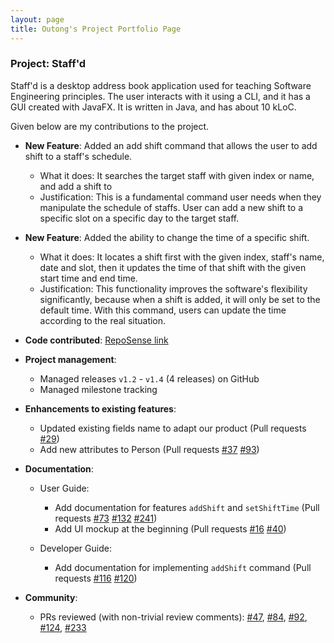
 ```yaml
---
layout: page
title: Outong's Project Portfolio Page
---
```


### Project: Staff'd

Staff'd is a desktop address book application used for teaching Software Engineering principles. The user interacts with it using a CLI, and it has a GUI created with JavaFX. It is written in Java, and has about 10 kLoC.

Given below are my contributions to the project.

* **New Feature**: Added an add shift command that allows the user to add shift to a staff's schedule.
  * What it does: It searches the target staff with given index or name, and add a shift to  
  * Justification: This is a fundamental command user needs when they manipulate the schedule of
    staffs. User can add a new shift to a specific slot on a specific day to the target staff.
    
* **New Feature**: Added the ability to change the time of a specific shift.
  * What it does: It locates a shift first with the given index, staff's name, date and slot, then it
    updates the time of that shift with the given start time and end time.
  * Justification: This functionality improves the software's flexibility significantly, because when 
    a shift is added, it will only be set to the default time. With this command, users can update
    the time according to the real situation.
    
* **Code contributed**: [RepoSense link](https://nus-cs2103-ay2122s1.github.io/tp-dashboard/?search=&sort=groupTitle&sortWithin=title&timeframe=commit&mergegroup=&groupSelect=groupByRepos&breakdown=true&checkedFileTypes=docs~functional-code~test-code&since=2021-09-17&tabOpen=true&tabAuthor=IrvingHe000&tabRepo=AY2122S1-CS2103T-W11-2%2Ftp%5Bmaster%5D&authorshipIsMergeGroup=false&authorshipFileTypes=docs~functional-code~test-code&authorshipIsBinaryFileTypeChecked=false&tabType=authorship)

* **Project management**:
  * Managed releases `v1.2` - `v1.4` (4 releases) on GitHub
  * Managed milestone tracking
  
* **Enhancements to existing features**:
  * Updated existing fields name to adapt our product (Pull requests 
    [\#29](https://github.com/AY2122S1-CS2103T-W11-2/tp/pull/29))
  * Add new attributes to Person (Pull requests
    [\#37](https://github.com/AY2122S1-CS2103T-W11-2/tp/pull/37)
    [\#93](https://github.com/AY2122S1-CS2103T-W11-2/tp/pull/93))
    
* **Documentation**:
  * User Guide:
    * Add documentation for features `addShift` and `setShiftTime` 
      (Pull requests
      [\#73](https://github.com/AY2122S1-CS2103T-W11-2/tp/pull/73)
      [\#132](https://github.com/AY2122S1-CS2103T-W11-2/tp/pull/132)
      [\#241](https://github.com/AY2122S1-CS2103T-W11-2/tp/pull/241))
    * Add UI mockup at the beginning
      (Pull requests
      [\#16](https://github.com/AY2122S1-CS2103T-W11-2/tp/pull/16)
      [\#40](https://github.com/AY2122S1-CS2103T-W11-2/tp/pull/40))
      
  * Developer Guide:
    * Add documentation for implementing `addShift` command
      (Pull requests
      [\#116](https://github.com/AY2122S1-CS2103T-W11-2/tp/pull/116)
      [\#120](https://github.com/AY2122S1-CS2103T-W11-2/tp/pull/120))

* **Community**:
  * PRs reviewed (with non-trivial review comments): 
    [\#47](https://github.com/AY2122S1-CS2103T-W11-2/tp/pull/47), 
    [\#84](https://github.com/AY2122S1-CS2103T-W11-2/tp/pull/84), 
    [\#92](https://github.com/AY2122S1-CS2103T-W11-2/tp/pull/92), 
    [\#124](https://github.com/AY2122S1-CS2103T-W11-2/tp/pull/124), 
    [\#233](https://github.com/AY2122S1-CS2103T-W11-2/tp/pull/233)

........

#### About this exercise:
Output the whole listing again, exactly, without its pictures.

#### Reply:
 ```yaml
---
layout: page
title: Outong's Project Portfolio Page
---
```


### Project: Staff'd

Staff'd is a desktop address book application used for teaching Software Engineering principles. The user interacts with it using a CLI, and it has a GUI created with JavaFX. It is written in Java, and has about 10 kLoC.

Given below are my contributions to the project.

* **New Feature**: Added an add shift command that allows the user to add shift to a staff's schedule.
  * What it does: It searches the target staff with given index or name, and add a shift to  
  * Justification: This is a fundamental command user needs when they manipulate the schedule of
    staffs. User can add a new shift to a specific slot on a specific day to the target staff.
    
* **New Feature**: Added the ability to change the time of a specific shift.
  * What it does: It locates a shift first with the given index, staff's name, date and slot, then it
    updates the time of that shift with the given start time and end time.
  * Justification: This functionality improves the software's flexibility significantly, because when 
    a shift is added, it will only be set to the default time. With this command, users can update
    the time according to the real situation.
    
* **Code contributed**: [RepoSense link](https://nus-cs2103-ay2122s1.github.io/tp-dashboard/?search=&sort=groupTitle&sortWithin=title&timeframe=commit&mergegroup=&groupSelect=groupByRepos&breakdown=true&checkedFileTypes=docs~functional-code~test-code&since=2021-09-17&tabOpen=true&tabAuthor=IrvingHe000&tabRepo=AY2122S1-CS2103T-W11-2%2Ftp%5Bmaster%5D&authorshipIsMergeGroup=false&authorshipFileTypes=docs~functional-code~test-code&authorshipIsBinaryFileTypeChecked=false&tabType=authorship)

* **Project management**:
  * Managed releases `v1.2` - `v1.4` (4 releases) on GitHub
  * Managed milestone tracking
  
* **Enhancements to existing features**:
  * Updated existing fields name to adapt our product (Pull requests 
    [\#29](https://github.com/AY2122S1-CS2103T-W11-2/tp/pull/29))
  * Add new attributes to Person (Pull requests
    [\#37](https://github.com/AY2122S1-CS2103T-W11-2/tp/pull/37)
    [\#93](https://github.com/AY2122S1-CS2103T-W11-2/tp/pull/93))
    
* **Documentation**:
  * User Guide:
    * Add documentation for features `addShift` and `setShiftTime` 
      (Pull requests
      [\#73](https://github.com/AY2122S1-CS2103T-W11-2/tp/pull/73)
      [\#132](https://github.com/AY2122S1-CS2103T-W11-2/tp/pull/132)
      [\#241](https://github.com/AY2122S1-CS2103T-W11-2/tp/pull/241))
    * Add UI mockup at the beginning
      (Pull requests
      [\#16](https://github.com/AY2122S1-CS2103T-W11-2/tp/pull/16)
      [\#40](https://github.com/AY2122S1-CS2103T-W11-2/tp/pull/40))
      
  * Developer Guide:
    * Add documentation for implementing `addShift` command
      (Pull requests
      [\#116](https://github.com/AY2122S1-CS2103T-W11-2/tp/pull/116)
      [\#120](https://github.com/AY2122S1-CS2103T-W11-2/tp/pull/120))

* **Community**:
  * PRs reviewed (with non-trivial review comments): 
    [\#47](https://github.com/AY2122S1-CS2103T-W11-2/tp/pull/47), 
    [\#84](https://github.com/AY2122S1-CS2103T-W11-2/tp/pull/84), 
    [\#92](https://github.com/AY2122S1-CS2103T-W11-2/tp/pull/92), 
    [\#124](https://github.com/AY2122S1-CS2103T-W11-2/tp/pull/124), 
    [\#233](https://github.com/AY2122S1-CS2103T-W11-2/tp/pull/233)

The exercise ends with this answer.